At the end of President Putin’s war talks in Moscow with Turkish President Recep Tayyip Erdogan (lead image) on March 5, Erdogan refused to shake the hand of Russian Defence Minister, Sergei Shoigu.

Erdogan’s insult, in the presence of Putin, revealed the Turkish president’s anger at the defeat  his ambitions have suffered on the battlefields of northern Syria, at the hands of the Russian military. By snubbing Shoigu at the farewells, Erdogan was revealing that he blamed the Defence Ministry and General Staff for opposing the terms of troop deployment, reinforcement of arms, and rules of engagement which he demanded, and was repeatedly refused, during the five hours of negotiations.   

Shoigu knows Erdogan knows that he expects him to attempt to break out of the new agreement, just as he has done with the two Sochi agreements of September 17, 2018 and October 22, 2019.  Erdogan hates him for that. Shoigu is content to let Erdogan demonstrate to Putin which of them cannot control himself.

On March 19, when Erdogan, his Defence Minister Hulusi Akar and intelligence chief Hakan Fidan, decided on their breakout along the M4 highway, just as the Russians were expecting, they triggered a new test of Kremlin strategy. 

The M4 highway in Syria runs westwards between Aleppo, skirting Idlib to the south, then  down to Latakia on the Mediterranean coast. Erdogan wants the road for his new southern border of Turkish Syria.

Putin’s agreement with Erdogan pushed him off the highway, northward. It also implied that the Syrian Army would recover the highway and eventually the city and province of Idlib which Erdogan has tried to keep for his forces. The terms of the March 5 agreement frustrated him by creating a new “security corridor” of about 80 kilometres in length, east to west, and 12 kilometres deep, south to north. On the map this is shown as the pink zone from Tronba (spelled Trumba in the agreement), near Saraqib to Ain al-Hawr (Ain-Al-Hayr). For the corridor to be jointly patrolled by the Turkish and Russian armies means the Turks aren’t allowed to send fresh troops, weapons and supplies down the road to the military posts, lines and bases they have established to stop the advance of the Syrians on Idlib.

KEY:  green=Syrian Army; light blue=Syrian opposition groups backed by Turkey; dark blue=Turkish Army; red squares=Turkish military posts.
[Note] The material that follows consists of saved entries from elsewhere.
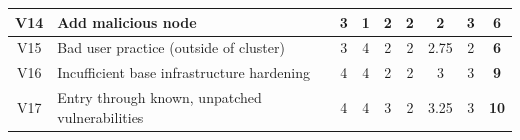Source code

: \begin{landscape}
\begin{table}[]
{\begin{tabular}{|c|l|cccc|cc|c|}
V14             & Add malicious node                                                                     & 3                                        & 1                              & 2                                        & 2                    & 2                                      & 3            & \textbf{6}           \\ \hline
V15             & Bad user practice (outside of cluster)                                                 & 3                                        & 4                              & 2                                        & 2                    & 2.75                                   & 2            & \textbf{6}           \\ \hline
V16             & Incufficient base infrastructure hardening                                             & 4                                        & 4                              & 2                                        & 2                    & 3                                      & 3            & \textbf{9}           \\ \hline
V17             & Entry through known, unpatched vulnerabilities                                         & 4                                        & 4                              & 3                                        & 2                    & 3.25                                   & 3            & \textbf{10}          \\ \hline
\end{tabular}%
}
\end{table}
\end{landscape}


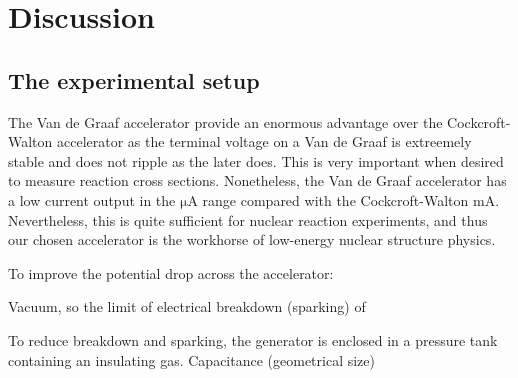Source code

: \section{Discussion}

\subsection{The experimental setup}
The Van de Graaf accelerator provide an enormous advantage over the
Cockcroft-Walton accelerator as the terminal voltage on a Van de Graaf is
extreemely stable and does not ripple as the later does. This is very important
when desired to measure reaction cross sections. Nonetheless, the Van de Graaf
accelerator has a low current output in the $\si{\micro\ampere}$ range compared
with the Cockcroft-Walton $\si{\milli\ampere}$. Nevertheless, this is quite
sufficient for nuclear reaction experiments, and thus our chosen accelerator is
the workhorse of low-energy nuclear structure physics.

To improve the potential drop across the accelerator:

Vacuum, so the limit of electrical breakdown (sparking) of 

To reduce breakdown and sparking, the generator is enclosed in a pressure tank
containing an insulating gas.
Capacitance (geometrical size)

\cite{krane}
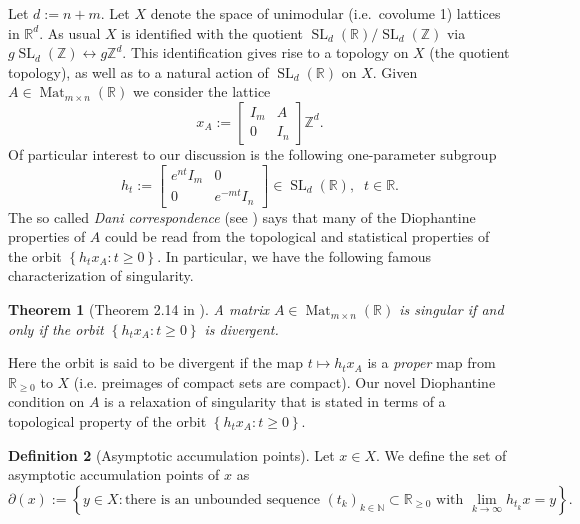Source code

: \documentclass[reqno,11pt, twoside]{amsart}
\theoremstyle{plain}
\newtheorem{thm}{Theorem}[section]
\theoremstyle{definition}
\newtheorem{defn}[thm]{Definition}
\theoremstyle{definition}
\theoremstyle{remark}
\numberwithin{equation}{section}
\newcommand{\SL}{\operatorname{SL}}
\newcommand{\R}{{\mathbb{R}}}
\newcommand{\Z}{{\mathbb{Z}}}
\newcommand{\N}{{\mathbb{N}}}
\newcommand{\bR}{\mathbb{R}}
\newcommand{\bZ}{\mathbb{Z}}
\newcommand\seta[1]{\left\{#1\right\}}
\newcommand\on[1]{\operatorname{#1}}
\begin{document}
Let $d:=n+m$. Let $X$ denote the space of unimodular (i.e.\ covolume 1) lattices 
in $\bR^d$. As usual $X$ is identified with the quotient $\SL_d(\bR)/\SL_d(\bZ)$ via $g\SL_d(\bZ)\leftrightarrow g\bZ^d$. This identification gives rise to a topology on $X$ (the quotient topology), as well as to a natural action of $\SL_d(\bR)$ on $X$. 
Given $A \in \on{Mat}_{m\times n}(\R)$ we consider the lattice
\begin{equation}\label{eq: xA}
    x_A := \left[ {\begin{array}{cc} I_m & A \\ 
    0 & I_n  \end{array}}\right]\Z^d.
\end{equation}
Of particular interest to our discussion is the following one-parameter subgroup
\begin{equation}\label{eq: ht definition}
    h_t := \left[ {\begin{array}{cc} e^{nt}I_m & 0 \\ 
    0 & e^{-mt}I_n  \end{array}}\right] \in \SL_d(\bR),\;\; t\in \bR.
\end{equation}
The so called \textit{Dani correspondence} (see \cite{Dadivergent}) says that many 
of the Diophantine properties of $A$ could be read from the topological and statistical properties of the orbit $\seta{h_tx_A:t\ge 0}$. 
In particular, we have the following famous characterization of singularity.
\begin{thm}[Theorem 2.14 in \cite{Dadivergent}]\label{thm: Dani singular}
    A matrix $A \in \on{Mat}_{m\times n}(\R)$ is singular if and only if the orbit 
    $\seta{h_tx_A:t\ge 0}$
    is divergent.
\end{thm}
Here the orbit is said to be divergent if the map $t\mapsto h_tx_A$ is a \textit{proper} map from $\bR_{\ge0}$ to $X$ (i.e. preimages of compact sets are compact). 
Our novel Diophantine condition on $A$ is a relaxation of singularity
that is stated in terms of a topological property of the orbit $\seta{h_tx_A:t\ge 0}$. 
\begin{defn}[Asymptotic accumulation points]\label{defn: asymptotic limit points}
    Let $x \in X$. We define the set of asymptotic accumulation points of $x$ as
    \begin{equation*}
        \partial(x) := \left\lbrace y \in X: \text{there is an unbounded sequence } (t_k)_{k \in \N} \subset \R_{\geq 0} \text{ with } \lim_{k \to \infty} h_{t_k}x = y \right\rbrace.
    \end{equation*}
\end{defn}
\end{document}
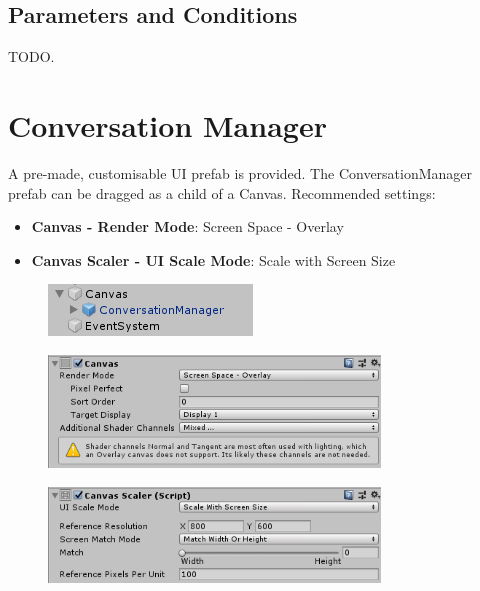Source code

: \documentclass[a4paper,12pt]{article}
\begin{document}
\subsection{Parameters and Conditions}
TODO.

\newpage


\section{Conversation Manager}
\hypertarget{_conversationmanager}{}
A pre-made, customisable UI prefab is provided. The ConversationManager prefab can be dragged as a child of a Canvas. 
\newline
Recommended settings:
\begin{itemize}
\setlength\itemsep{1pt}
	\item \textbf{Canvas - Render Mode}: Screen Space - Overlay
	\item \textbf{Canvas Scaler - UI Scale Mode}: Scale with Screen Size
\end{itemize}

\begin{figure}[h]
\centering
\includegraphics[keepaspectratio]{img/CanvasInHierarchy.png}
\end{figure}

\begin{figure}[h]
\centering
\includegraphics[width=250pt, keepaspectratio]{img/CanvasComponent.png}
\end{figure}


\begin{figure}[h]
\centering
\includegraphics[width=250pt, keepaspectratio]{img/CanvasScalarComponent.png}
\end{figure}
\end{document}
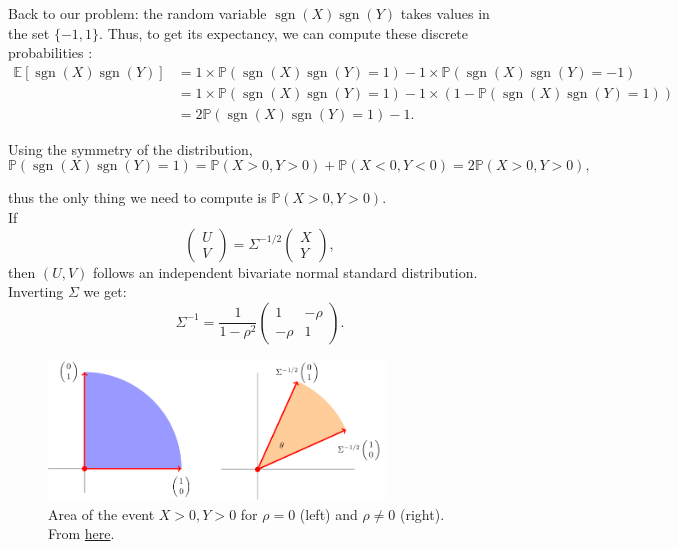 Back to our problem: the random variable $\operatorname{sgn}(X)\operatorname{sgn}(Y)$ takes values in the set $\{-1,1\}$. Thus, to get its expectancy, we can compute these discrete probabilities :
\begin{align*}
    \mathbb{E}[\operatorname{sgn}(X)\operatorname{sgn}(Y)] &= 1\times \mathbb{P}(\operatorname{sgn}(X)\operatorname{sgn}(Y)=1) -1\times \mathbb{P}(\operatorname{sgn}(X)\operatorname{sgn}(Y)=-1)\\
    &= 1\times \mathbb{P}(\operatorname{sgn}(X)\operatorname{sgn}(Y)=1) -1\times (1-\mathbb{P}(\operatorname{sgn}(X)\operatorname{sgn}(Y)=1))\\
    &= 2\mathbb{P}(\operatorname{sgn}(X)\operatorname{sgn}(Y)=1) -1.
\end{align*}

Using the symmetry of the distribution, $$\mathbb{P}(\operatorname{sgn}(X)\operatorname{sgn}(Y)=1) = \mathbb{P}(X>0,Y>0) + \mathbb{P}(X<0,Y<0) = 2\mathbb{P}(X>0,Y>0),$$

thus the only thing we need to compute is $\mathbb{P}(X>0,Y>0)$.\\

If $$\begin{pmatrix}U\\V\end{pmatrix} = \Sigma^{-1/2}\begin{pmatrix}X\\Y\end{pmatrix},$$
then $(U,V)$ follows an independent bivariate normal standard distribution. Inverting $\Sigma$ we get:
$$\Sigma^{-1} = \frac1{1-\rho^2}\begin{pmatrix}
1 & -\rho\\ -\rho & 1
\end{pmatrix}.$$

\begin{figure}[H]
    \centering
    \includegraphics[width=0.8\textwidth]{img/corr_biv_normal.png}
    \caption{Area of the event $X>0,Y>0$ for $\rho = 0$ (left) and $\rho \ne 0$ (right). From \href{https://math.stackexchange.com/questions/1687795/correlated-joint-normal-distribution-calculating-a-probability}{here}.}
\end{figure}

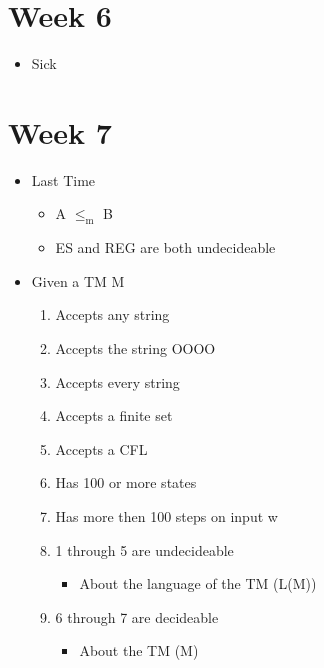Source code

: \documentclass[11pt]{article}
\begin{document}
\section{Week 6}
\label{sec:org263a355}
\begin{itemize}
\item Sick
\end{itemize}
\section{Week 7}
\label{sec:org52a2af6}
\begin{itemize}
\item Last Time
\begin{itemize}
\item A \(\le_{\text{m}}\) B
\item ES and REG are both undecideable
\end{itemize}
\item Given a TM M
\begin{enumerate}
\item Accepts any string
\item Accepts the string OOOO
\item Accepts every string
\item Accepts a finite set
\item Accepts a CFL
\item Has 100 or more states
\item Has more then 100 steps on input w
\item 1 through 5 are undecideable
\begin{itemize}
\item About the language of the TM (L(M))
\end{itemize}
\item 6 through 7 are decideable
\begin{itemize}
\item About the TM (M)
\end{itemize}
\end{enumerate}
\end{itemize}
\end{document}

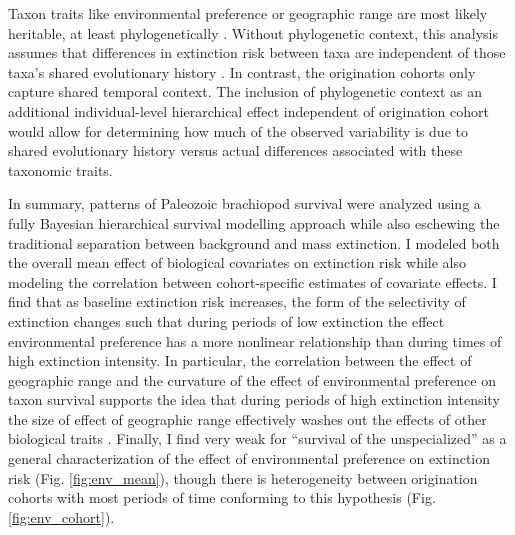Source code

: \documentclass{article}
\begin{document}
Taxon traits like environmental preference or geographic range \citep{Jablonski1987,Hunt2005b} are most likely heritable, at least phylogenetically \citep{Lynch1991,Housworth2004}. Without phylogenetic context, this analysis assumes that differences in extinction risk between taxa are independent of those taxa's shared evolutionary history \citep{Felsenstein1985b}. In contrast, the origination cohorts only capture shared temporal context. The inclusion of phylogenetic context as an additional individual-level hierarchical effect independent of origination cohort would allow for determining how much of the observed variability is due to shared evolutionary history versus actual differences associated with these taxonomic traits. 

In summary, patterns of Paleozoic brachiopod survival were analyzed using a fully Bayesian hierarchical survival modelling approach while also eschewing the traditional separation between background and mass extinction. I modeled both the overall mean effect of biological covariates on extinction risk while also modeling the correlation between cohort-specific estimates of covariate effects. I find that as baseline extinction risk increases, the form of the selectivity of extinction changes such that during periods of low extinction the effect environmental preference has a more nonlinear relationship than during times of high extinction intensity. In particular, the correlation between the effect of geographic range and the curvature of the effect of environmental preference on taxon survival supports the idea that during periods of high extinction intensity the size of effect of geographic range effectively washes out the effects of other biological traits \citep{Jablonski1987,Raup1991b}. Finally, I find very weak for ``survival of the unspecialized'' \citep{Simpson1944,Liow2004a,Liow2007b,Nurnberg2013a,Nurnberg2015} as a general characterization of the effect of environmental preference on extinction risk (Fig. \ref{fig:env_mean}), though there is heterogeneity between origination cohorts with most periods of time conforming to this hypothesis (Fig. \ref{fig:env_cohort}). 
\end{document}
Source: https://i.redd.it/

The specific terms of agreement were these.

Source: http://johnhelmer.online/

What is happening on the ground in Syria is difficult to interpret. The record of Putin’s warning to Erdogan to stick to the terms is less ambiguous.  On March 12 Putin telephoned the Turkish president at Putin’s initiative.   Almost invariably in recent months, the initiative to telephone has come from Erdogan, and the Kremlin communiqué always says so. When Putin initiates calls, the communiqués usually omit to mention it. But not on March 12 — the Kremlin explicitly announced the call was “at the Russian side’s initiative”.  

The published text was anodyne: the two men “noted with satisfaction a significant de-escalation of tensions in Idlib. Vladimir Putin and Recep Tayyip Erdogan reaffirmed the importance of continued close joint efforts, first of all between the Russian and Turkish defence ministries, in order to ensure a stable ceasefire and further stabilisation of the situation.” The meaning of “first of all” was blunt: Putin was telling Erdogan that Shoigu was in charge, and that if the Turks tried to recover the M4 corridor for themselves and their proxy troops, the Russian ground and air forces would support the Syrians in striking them.

Erdogan asked for delay, as he has repeatedly sought from Putin in the past. Putin agreed he could have an extra week to establish the joint patrols in the corridor, and to guarantee that Russian forces would not jam or assist the Syrians in shooting down Turkish surveillance drones in the air above the corridor. Erdogan didn’t tell Putin he was planning to send convoys of new troops, tanks, and other weapons westward along the road to reinforce and expand Turkish Army bases along the Idlib line. If he had, Putin would have told him that would a breach of their agreement.

The Russian grace period ended on March 19. It was on the morning of that day that Erdogan, Akar and Fidan decided to break out of the agreement.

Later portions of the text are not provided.